Social Science & Medicine | 2009
Kam Ki Tang; Dennis Petrie; D. S. Prasada Rao
This article conducts a comparative analysis of the interrelationship between climate, life expectancy and income between African and non-African countries. To put the analysis in a broader context of development, the paper develops an income-climate trap model that explains the multi-directional interaction between income, climate and life expectancy. It is suggested that the interaction can give rise to either a virtuous cycle of prosperity or a vicious cycle of poverty.

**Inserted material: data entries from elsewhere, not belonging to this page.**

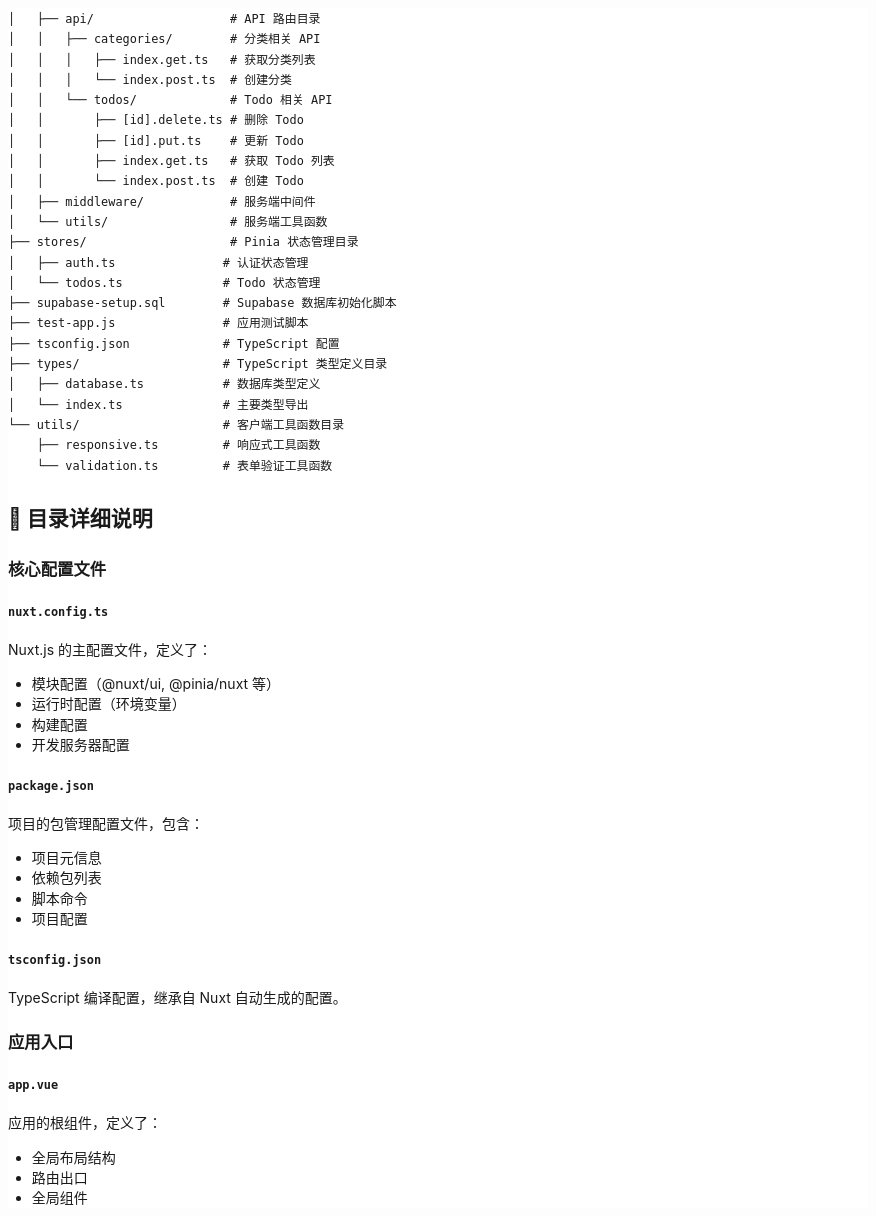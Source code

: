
 ```
│   ├── api/                   # API 路由目录
│   │   ├── categories/        # 分类相关 API
│   │   │   ├── index.get.ts   # 获取分类列表
│   │   │   └── index.post.ts  # 创建分类
│   │   └── todos/             # Todo 相关 API
│   │       ├── [id].delete.ts # 删除 Todo
│   │       ├── [id].put.ts    # 更新 Todo
│   │       ├── index.get.ts   # 获取 Todo 列表
│   │       └── index.post.ts  # 创建 Todo
│   ├── middleware/            # 服务端中间件
│   └── utils/                 # 服务端工具函数
├── stores/                    # Pinia 状态管理目录
│   ├── auth.ts               # 认证状态管理
│   └── todos.ts              # Todo 状态管理
├── supabase-setup.sql        # Supabase 数据库初始化脚本
├── test-app.js               # 应用测试脚本
├── tsconfig.json             # TypeScript 配置
├── types/                    # TypeScript 类型定义目录
│   ├── database.ts           # 数据库类型定义
│   └── index.ts              # 主要类型导出
└── utils/                    # 客户端工具函数目录
    ├── responsive.ts         # 响应式工具函数
    └── validation.ts         # 表单验证工具函数
```

## 📂 目录详细说明

### 核心配置文件

#### `nuxt.config.ts`
Nuxt.js 的主配置文件，定义了：
- 模块配置（@nuxt/ui, @pinia/nuxt 等）
- 运行时配置（环境变量）
- 构建配置
- 开发服务器配置

#### `package.json`
项目的包管理配置文件，包含：
- 项目元信息
- 依赖包列表
- 脚本命令
- 项目配置

#### `tsconfig.json`
TypeScript 编译配置，继承自 Nuxt 自动生成的配置。

### 应用入口

#### `app.vue`
应用的根组件，定义了：
- 全局布局结构
- 路由出口
- 全局组件
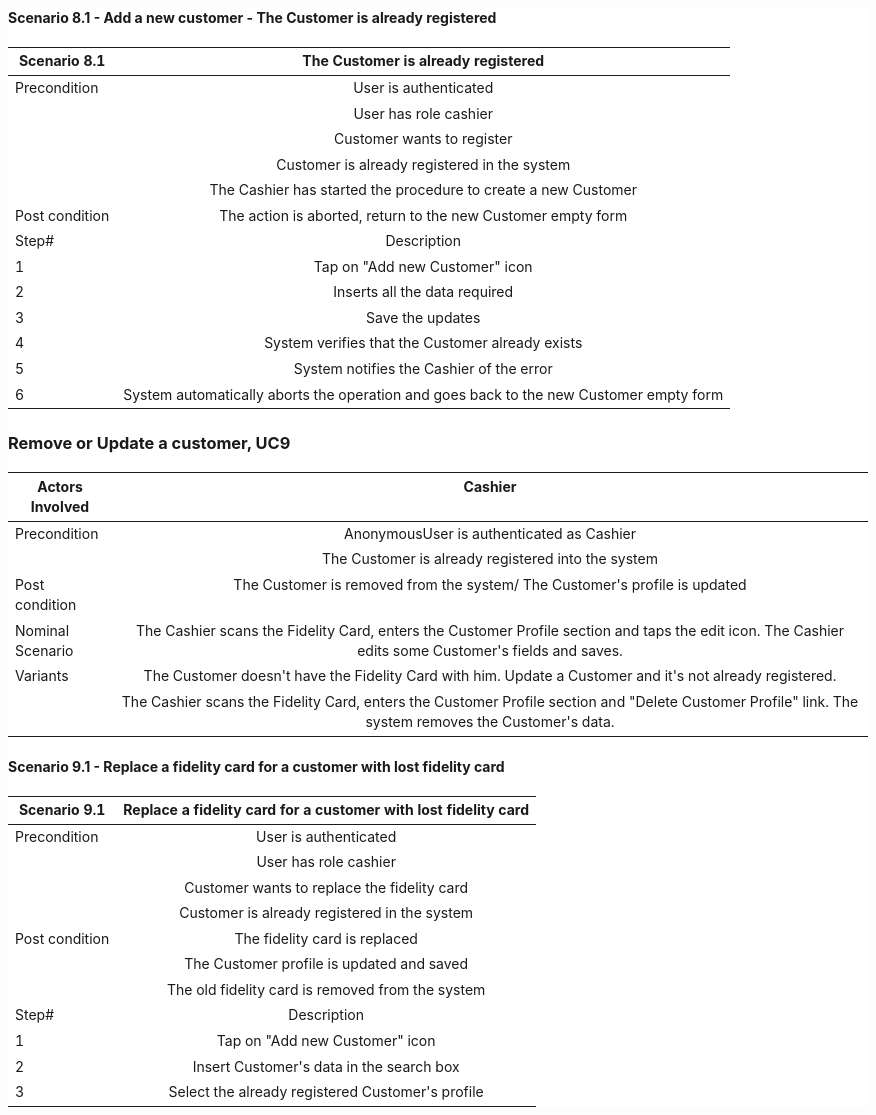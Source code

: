 #### Scenario 8.1 - Add a new customer - The Customer is already registered
| Scenario 8.1 | The Customer is already registered|
| ------------- |:-------------:| 
|  Precondition     | User is authenticated|
|	| User has role cashier | 
|	| Customer wants to register|
|	| Customer is already registered in the system|
|	| The Cashier has started the procedure to create a new Customer |
|  Post condition     | The action is aborted, return to the new Customer empty form |
| Step# | Description |
|	1	| Tap on "Add new Customer" icon|  
|	2	| Inserts all the data required|
|	3	| Save the updates|
|	4	| System verifies that the Customer already exists|
|	5	| System notifies the Cashier of the error|
|	6	| System automatically aborts the operation and goes back to the new Customer empty form |
### Remove or Update a customer, UC9
| Actors Involved        | Cashier |
| ------------- |:-------------:| 
|  Precondition     |AnonymousUser is authenticated as Cashier | 
|		| The Customer is already registered into the system   | 
|  Post condition     | The Customer is removed from the system/ The Customer's profile is updated |
|  Nominal Scenario     | The Cashier scans the Fidelity Card, enters the Customer Profile section and taps the edit icon. The Cashier edits some Customer's fields and saves.|
|  Variants     | The Customer doesn't have the Fidelity Card with him. Update a Customer and it's not already registered. |
|| The Cashier scans the Fidelity Card, enters the Customer Profile section and	"Delete Customer Profile" link. The system removes the Customer's data. |

#### Scenario 9.1 - Replace a fidelity card for a customer with lost fidelity card
| Scenario 9.1 | Replace a fidelity card for a customer with lost fidelity card|
| ------------- |:-------------:| 
|  Precondition     | User is authenticated|
|	| User has role cashier | 
|	| Customer wants to replace the fidelity card|
|	| Customer is already registered in the system|
|  Post condition     |The fidelity card is replaced|
|	| The Customer profile is updated and saved|
||The old fidelity card is removed from the system|
| Step#        | Description  |
|	1	| Tap on "Add new Customer" icon
|	2	| Insert Customer's data in the search box|
|	3	| Select the already registered Customer's profile|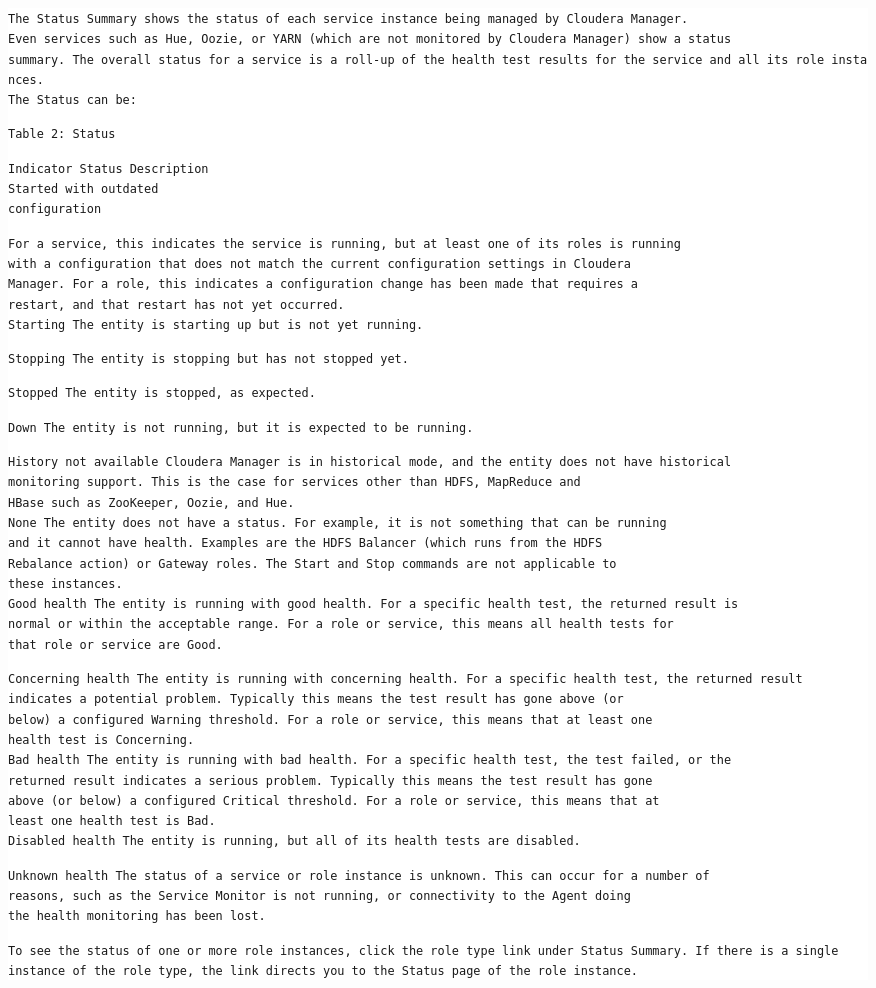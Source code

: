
 ```
The Status Summary shows the status of each service instance being managed by Cloudera Manager.
Even services such as Hue, Oozie, or YARN (which are not monitored by Cloudera Manager) show a status
summary. The overall status for a service is a roll-up of the health test results for the service and all its role instances.
The Status can be:
```
```
Table 2: Status
```
```
Indicator Status Description
Started with outdated
configuration
```
```
For a service, this indicates the service is running, but at least one of its roles is running
with a configuration that does not match the current configuration settings in Cloudera
Manager. For a role, this indicates a configuration change has been made that requires a
restart, and that restart has not yet occurred.
Starting The entity is starting up but is not yet running.
```
```
Stopping The entity is stopping but has not stopped yet.
```
```
Stopped The entity is stopped, as expected.
```
```
Down The entity is not running, but it is expected to be running.
```
```
History not available Cloudera Manager is in historical mode, and the entity does not have historical
monitoring support. This is the case for services other than HDFS, MapReduce and
HBase such as ZooKeeper, Oozie, and Hue.
None The entity does not have a status. For example, it is not something that can be running
and it cannot have health. Examples are the HDFS Balancer (which runs from the HDFS
Rebalance action) or Gateway roles. The Start and Stop commands are not applicable to
these instances.
Good health The entity is running with good health. For a specific health test, the returned result is
normal or within the acceptable range. For a role or service, this means all health tests for
that role or service are Good.
```
```
Concerning health The entity is running with concerning health. For a specific health test, the returned result
indicates a potential problem. Typically this means the test result has gone above (or
below) a configured Warning threshold. For a role or service, this means that at least one
health test is Concerning.
Bad health The entity is running with bad health. For a specific health test, the test failed, or the
returned result indicates a serious problem. Typically this means the test result has gone
above (or below) a configured Critical threshold. For a role or service, this means that at
least one health test is Bad.
Disabled health The entity is running, but all of its health tests are disabled.
```
```
Unknown health The status of a service or role instance is unknown. This can occur for a number of
reasons, such as the Service Monitor is not running, or connectivity to the Agent doing
the health monitoring has been lost.
```
```
To see the status of one or more role instances, click the role type link under Status Summary. If there is a single
instance of the role type, the link directs you to the Status page of the role instance.
```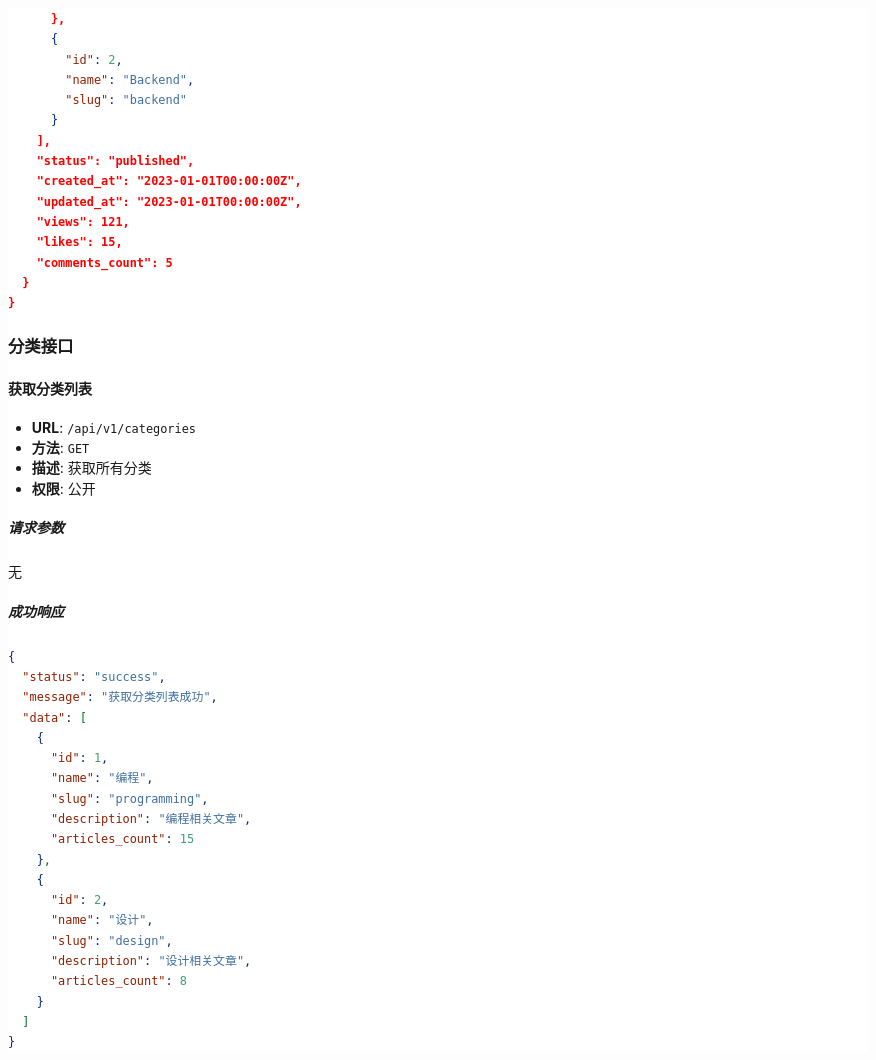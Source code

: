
 ```json
      },
      {
        "id": 2,
        "name": "Backend",
        "slug": "backend"
      }
    ],
    "status": "published",
    "created_at": "2023-01-01T00:00:00Z",
    "updated_at": "2023-01-01T00:00:00Z",
    "views": 121,
    "likes": 15,
    "comments_count": 5
  }
}
```

### 分类接口

#### 获取分类列表

- **URL**: `/api/v1/categories`
- **方法**: `GET`
- **描述**: 获取所有分类
- **权限**: 公开

##### 请求参数

无

##### 成功响应

```json
{
  "status": "success",
  "message": "获取分类列表成功",
  "data": [
    {
      "id": 1,
      "name": "编程",
      "slug": "programming",
      "description": "编程相关文章",
      "articles_count": 15
    },
    {
      "id": 2,
      "name": "设计",
      "slug": "design",
      "description": "设计相关文章",
      "articles_count": 8
    }
  ]
}
```
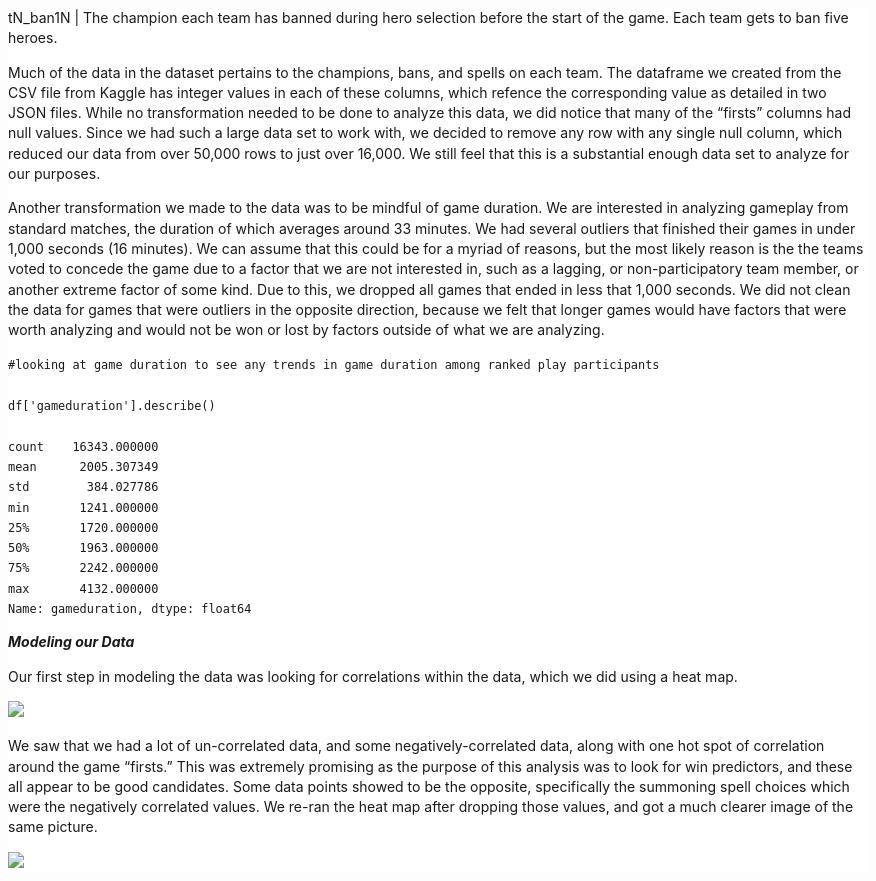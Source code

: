tN_ban1N  	| The champion each team has banned during hero selection before the start of the game. Each team gets to ban five heroes.


Much of the data in the dataset pertains to the champions, bans, and spells on each team. The dataframe we created from the CSV file from Kaggle has integer values in each of these columns, which refence the corresponding value as detailed in two JSON files. While no transformation needed to be done to analyze this data, we did notice that many of the “firsts” columns had null values. Since we had such a large data set to work with, we decided to remove any row with any single null column, which reduced our data from over 50,000 rows to just over 16,000. We still feel that this is a substantial enough data set to analyze for our purposes.

Another transformation we made to the data was to be mindful of game duration. We are interested in analyzing gameplay from standard matches, the duration of which averages around 33 minutes. We had several outliers that finished their games in under 1,000 seconds (16 minutes). We can assume that this could be for a myriad of reasons, but the most likely reason is the the teams voted to concede the game due to a factor that we are not interested in, such as a lagging, or non-participatory team member, or another extreme factor of some kind. Due to this, we dropped all games that ended in less that 1,000 seconds. We did not clean the data for games that were outliers in the opposite direction, because we felt that longer games would have factors that were worth analyzing and would not be won or lost by factors outside of what we are analyzing. 


```
#looking at game duration to see any trends in game duration among ranked play participants 

df['gameduration'].describe()

count    16343.000000
mean      2005.307349
std        384.027786
min       1241.000000
25%       1720.000000
50%       1963.000000
75%       2242.000000
max       4132.000000
Name: gameduration, dtype: float64
```


***Modeling our Data***

Our first step in modeling the data was looking for correlations within the data, which we did using a heat map. 

![](Pearson_Correlation.png)

We saw that we had a lot of un-correlated data, and some negatively-correlated data, along with one hot spot of correlation around the game “firsts.” This was extremely promising as the purpose of this analysis was to look for win predictors, and these all appear to be good candidates. 
Some data points showed to be the opposite, specifically the summoning spell choices which were the negatively correlated values. We re-ran the heat map after dropping those values, and got a much clearer image of the same picture. 

![](Pearson_Correlation_NoSum.png)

Applying the model to a data set of 158 countries, we find that climate is a more important determinant of life expectancy in African countries than in non-African countries. We provide further empirical evidence that while climate is important in determining both life expectancy and income, income can in turn moderate the adverse effects of climate on life expectancy. In the past two decades, the income level of non-African countries has grown significantly while that of African countries has largely been stagnant, implying that the future development of African countries remains highly vulnerable to adverse climatic conditions. These findings have important implications in the context of climate change, as global warming is likely to create worsening climatic conditions that could see many less developed countries sinking deeper into an income-climate trap of underdevelopment in health.